Re: Question on Unicode data files

2001-02-28 Thread Jianping Yang

Mr Zhang is CEO of that company.

Regards,
Jianping.

John Jenkins wrote:

> On Monday, February 26, 2001, at 09:12 PM, Richard Cook wrote:
>
> > Is there any connection between this http://www.unihan.com.cn/ site and
> > IRG? What is UniHan Digital Tech Co.? Their website has some rather
> > annoying graphics and windows, but no basic info that i can see ... the
> > bottom buttons don't work at all, no?
> >
>
> I don't know who they are.  They're not associated with the IRG that I'm
> aware.  I'm checking with Mr. Zhang to see if he's heard of them.
>
> =
> John H. Jenkins
> [EMAIL PROTECTED]
> [EMAIL PROTECTED]
> http://homepage.mac.com/jenkins/


begin:vcard 
n:Yang;Jianping
tel;fax:650-506-7225
tel;work:650-506-4865
x-mozilla-html:FALSE
org:Server Gobalization Technology;Server Technology
version:2.1
email;internet:[EMAIL PROTECTED]
title:Senior Development Manager
adr;quoted-printable:;;500 Oracle Packway=0D=0AM/S 659407;Redwood Shores;CA;94065;
fn:Jianping Yang
end:vcard



Re: Question on Unicode data files

2001-02-27 Thread John Jenkins


On Monday, February 26, 2001, at 09:12 PM, Richard Cook wrote:

> Is there any connection between this http://www.unihan.com.cn/ site and
> IRG? What is UniHan Digital Tech Co.? Their website has some rather
> annoying graphics and windows, but no basic info that i can see ... the
> bottom buttons don't work at all, no?
>

I don't know who they are.  They're not associated with the IRG that I'm 
aware.  I'm checking with Mr. Zhang to see if he's heard of them.

=
John H. Jenkins
[EMAIL PROTECTED]
[EMAIL PROTECTED]
http://homepage.mac.com/jenkins/



Re: Question on Unicode data files

2001-02-26 Thread Richard Cook

"John H. Jenkins" wrote:
> 
> At 7:57 AM -0800 2/26/01, Richard Zhang wrote:
> >Hello, Marco,
> >
> >Unihan is the official site I think. You can visit www.unihan.com.cn for
> >more information about this, if you know Chinese :).

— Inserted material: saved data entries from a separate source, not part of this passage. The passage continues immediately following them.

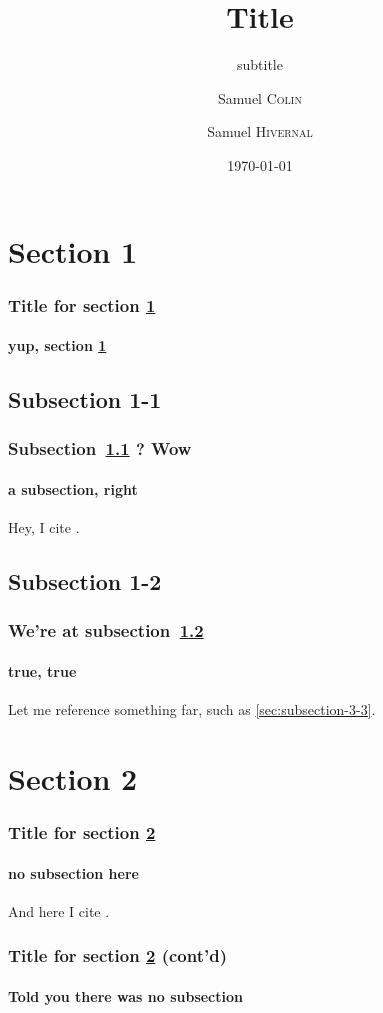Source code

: \documentclass[blue]{beamer}
\title{Title}
\subtitle{subtitle}
\author[shortauthors]{
  Samuel \textsc{Colin}\inst{1} \and 
  Samuel \textsc{Hivernal}\inst{2}
}
\institute[shortinstitutes]{\inst{1}Institute1 
  \and \inst{2}Institute2
  \and Unrelated thing}
\date{\today}
\begin{document}
\begin{frame}
  \titlepage
\end{frame}


\section{Section 1}
\label{sec:section-1}

\begin{frame}
  \frametitle{Title for section \ref{sec:section-1}}
  \framesubtitle{yup, section \ref{sec:section-1}}

\end{frame}

\subsection{Subsection 1-1}
\label{sec:subsection-1-1}

\begin{frame}
  \frametitle{Subsection~\ref{sec:subsection-1-1} ? Wow}
  \framesubtitle{a subsection, right}

Hey, I cite \cite{test06}.

\end{frame}

\subsection{Subsection 1-2}
\label{sec:subsection-1-2}

\begin{frame}
  \frametitle{We're at subsection~\ref{sec:subsection-1-2}}
  \framesubtitle{true, true}

Let me reference something far, such as \ref{sec:subsection-3-3}.

\end{frame}


\section{Section 2}
\label{sec:section-2}

\begin{frame}
  \frametitle{Title for section \ref{sec:section-2}}
  \framesubtitle{no subsection here}

And here I cite \cite{test04}.

\end{frame}

\begin{frame}
  \frametitle{Title for section \ref{sec:section-2} (cont'd)}
  \framesubtitle{Told you there was no subsection}

\end{frame}
\end{document}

Knowing Chinese is not enough. You and your browser need to know
Simplified Chinese (GBK?) ... arguably not Chinese at all ...
> >
> >If you sign up for cooperation with them, you will get full access to their
> >database.

what does "cooperation" mean?
> >
> 
> No, Unihan is *NOT* the official site.  They are not in any way
> associated with Unicode.  The official Unihan database is available
> only from unicode.org.
> 

Is there any connection between this http://www.unihan.com.cn/ site and
IRG? What is UniHan Digital Tech Co.? Their website has some rather
annoying graphics and windows, but no basic info that i can see ... the
bottom buttons don't work at all, no?



Re: Question on Unicode data files

2001-02-26 Thread John H. Jenkins

At 7:57 AM -0800 2/26/01, Richard Zhang wrote:
>Hello, Marco,
>
>Unihan is the official site I think. You can visit www.unihan.com.cn for
>more information about this, if you know Chinese :).
>
>If you sign up for cooperation with them, you will get full access to their
>database.
>

No, Unihan is *NOT* the official site.  They are not in any way 
associated with Unicode.  The official Unihan database is available 
only from unicode.org.

-- 
=
John H. Jenkins
[EMAIL PROTECTED]
[EMAIL PROTECTED]
http://homepage.mac.com/jenkins/



Re: Question on Unicode data files

2001-02-26 Thread Kenneth Whistler

Marco asked:

> 
> The Unicode FTP site (ftp://ftp.unicode.org/Public, now temporarily remapped
> on http://www.unicode.org/Public) contains several files with mappings of
> East Asian character sets to/from Unicode.
> 
> Are all these sources in sync? If not, which ones is it better to trust?
> 
> - UNIDATA/CJKXREF.TXT (containing Big-5, CCCII-1, CNS-1, CNS-2, CNS-E,

Actually:   Unihan.txt, as Marco pointed out in his correction.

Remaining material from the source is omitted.